(Saved data entries)

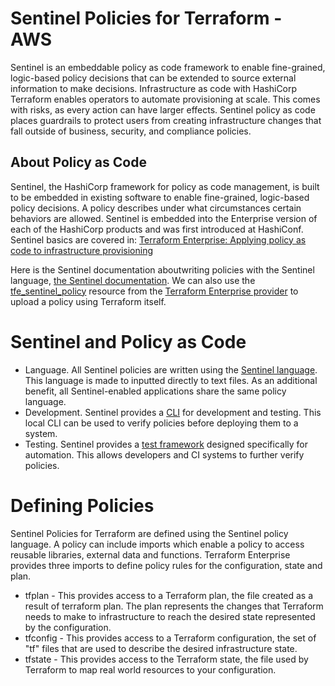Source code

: 
# Sentinel Policies for Terraform - AWS

Sentinel is an embeddable policy as code framework to enable fine-grained, logic-based policy decisions that can be extended to source external information to make decisions. Infrastructure as code with HashiCorp Terraform enables operators to automate provisioning at scale. This comes with risks, as every action can have larger effects. Sentinel policy as code places guardrails to protect users from creating infrastructure changes that fall outside of business, security, and compliance policies.

## About Policy as Code

Sentinel, the HashiCorp framework for policy as code management, is built to be embedded in existing software to enable fine-grained, logic-based policy decisions. A policy describes under what circumstances certain behaviors are allowed. Sentinel is embedded into the Enterprise version of each of the HashiCorp products and was first introduced at HashiConf. Sentinel basics are covered in: [Terraform Enterprise: Applying policy as code to infrastructure provisioning](https://www.hashicorp.com/blog/sentinel-and-terraform-enterprise-policy-as-code)

Here is the Sentinel documentation aboutwriting policies with the Sentinel language, [the Sentinel documentation](https://docs.hashicorp.com/sentinel/writing/). We can also use the [tfe_sentinel_policy](https://www.terraform.io/docs/providers/tfe/r/sentinel_policy.html) resource from the [Terraform Enterprise provider](https://www.terraform.io/docs/providers/tfe/) to upload a policy using Terraform itself.

# Sentinel and Policy as Code

-	Language. All Sentinel policies are written using the [Sentinel language](https://docs.hashicorp.com/sentinel/concepts/language). This language is made to inputted directly to text files. As an additional benefit, all Sentinel-enabled applications share the same policy language.
-	Development. Sentinel provides a [CLI](https://docs.hashicorp.com/sentinel/commands/) for development and testing. This local CLI can be used to verify policies before deploying them to a system.
-	Testing. Sentinel provides a [test framework](https://docs.hashicorp.com/sentinel/commands/test)  designed specifically for automation. This allows developers and CI systems to further verify policies.


# Defining Policies

Sentinel Policies for Terraform are defined using the Sentinel policy language. A policy can include imports which enable a policy to access reusable libraries, external data and functions. Terraform Enterprise provides three imports to define policy rules for the configuration, state and plan.

   - tfplan - This provides access to a Terraform plan, the file created as a result of terraform plan. The plan represents the changes that Terraform needs to make to infrastructure to reach the desired state represented by the configuration.
   - tfconfig - This provides access to a Terraform configuration, the set of "tf" files that are used to describe the desired infrastructure state.
   - tfstate - This provides access to the Terraform state, the file used by Terraform to map real world resources to your configuration.


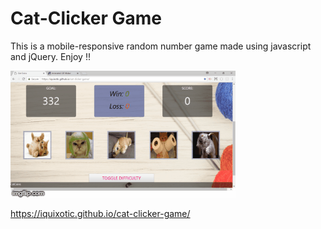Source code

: # Cat-Clicker Game 

This is a mobile-responsive random number game made using javascript and jQuery. Enjoy !!

![alt text](assets/gif/2f6gk5.gif)


https://iquixotic.github.io/cat-clicker-game/ 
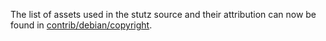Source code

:The list of assets used in the stutz source and their attribution can now be found in [contrib/debian/copyright](../contrib/debian/copyright).
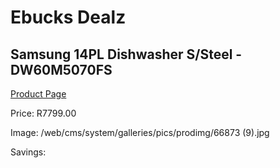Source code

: 
# Ebucks Dealz
## Samsung 14PL Dishwasher S/Steel - DW60M5070FS
[Product Page](https://www.ebucks.com/web/shop/productSelected.do?prodId=1226234031&catId=704983786)

Price: R7799.00

Image: /web/cms/system/galleries/pics/prodimg/66873 (9).jpg

Savings: 


	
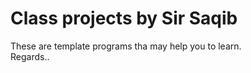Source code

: # Class projects by Sir Saqib <br>
These are template programs tha may help you to learn. <br> 
Regards..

** Task objective **
The preceding entries are to be written out again exactly, with the pictures removed.

** Answer area **
Source code

: 
# Sentinel Policies for Terraform - AWS

Sentinel is an embeddable policy as code framework to enable fine-grained, logic-based policy decisions that can be extended to source external information to make decisions. Infrastructure as code with HashiCorp Terraform enables operators to automate provisioning at scale. This comes with risks, as every action can have larger effects. Sentinel policy as code places guardrails to protect users from creating infrastructure changes that fall outside of business, security, and compliance policies.

## About Policy as Code

Sentinel, the HashiCorp framework for policy as code management, is built to be embedded in existing software to enable fine-grained, logic-based policy decisions. A policy describes under what circumstances certain behaviors are allowed. Sentinel is embedded into the Enterprise version of each of the HashiCorp products and was first introduced at HashiConf. Sentinel basics are covered in: [Terraform Enterprise: Applying policy as code to infrastructure provisioning](https://www.hashicorp.com/blog/sentinel-and-terraform-enterprise-policy-as-code)

Here is the Sentinel documentation aboutwriting policies with the Sentinel language, [the Sentinel documentation](https://docs.hashicorp.com/sentinel/writing/). We can also use the [tfe_sentinel_policy](https://www.terraform.io/docs/providers/tfe/r/sentinel_policy.html) resource from the [Terraform Enterprise provider](https://www.terraform.io/docs/providers/tfe/) to upload a policy using Terraform itself.

# Sentinel and Policy as Code

-	Language. All Sentinel policies are written using the [Sentinel language](https://docs.hashicorp.com/sentinel/concepts/language). This language is made to inputted directly to text files. As an additional benefit, all Sentinel-enabled applications share the same policy language.
-	Development. Sentinel provides a [CLI](https://docs.hashicorp.com/sentinel/commands/) for development and testing. This local CLI can be used to verify policies before deploying them to a system.
-	Testing. Sentinel provides a [test framework](https://docs.hashicorp.com/sentinel/commands/test)  designed specifically for automation. This allows developers and CI systems to further verify policies.


# Defining Policies

Sentinel Policies for Terraform are defined using the Sentinel policy language. A policy can include imports which enable a policy to access reusable libraries, external data and functions. Terraform Enterprise provides three imports to define policy rules for the configuration, state and plan.

   - tfplan - This provides access to a Terraform plan, the file created as a result of terraform plan. The plan represents the changes that Terraform needs to make to infrastructure to reach the desired state represented by the configuration.
   - tfconfig - This provides access to a Terraform configuration, the set of "tf" files that are used to describe the desired infrastructure state.
   - tfstate - This provides access to the Terraform state, the file used by Terraform to map real world resources to your configuration.


Source code

: # Cat-Clicker Game 

This is a mobile-responsive random number game made using javascript and jQuery. Enjoy !!

![alt text](assets/gif/2f6gk5.gif)


https://iquixotic.github.io/cat-clicker-game/ 
Source code

:The list of assets used in the stutz source and their attribution can now be found in [contrib/debian/copyright](../contrib/debian/copyright).
Source code

: 
# Ebucks Dealz
## Samsung 14PL Dishwasher S/Steel - DW60M5070FS
[Product Page](https://www.ebucks.com/web/shop/productSelected.do?prodId=1226234031&catId=704983786)

Price: R7799.00

Image: /web/cms/system/galleries/pics/prodimg/66873 (9).jpg

Savings: 


	
Source code

: # Class projects by Sir Saqib <br>
These are template programs tha may help you to learn. <br> 
Regards..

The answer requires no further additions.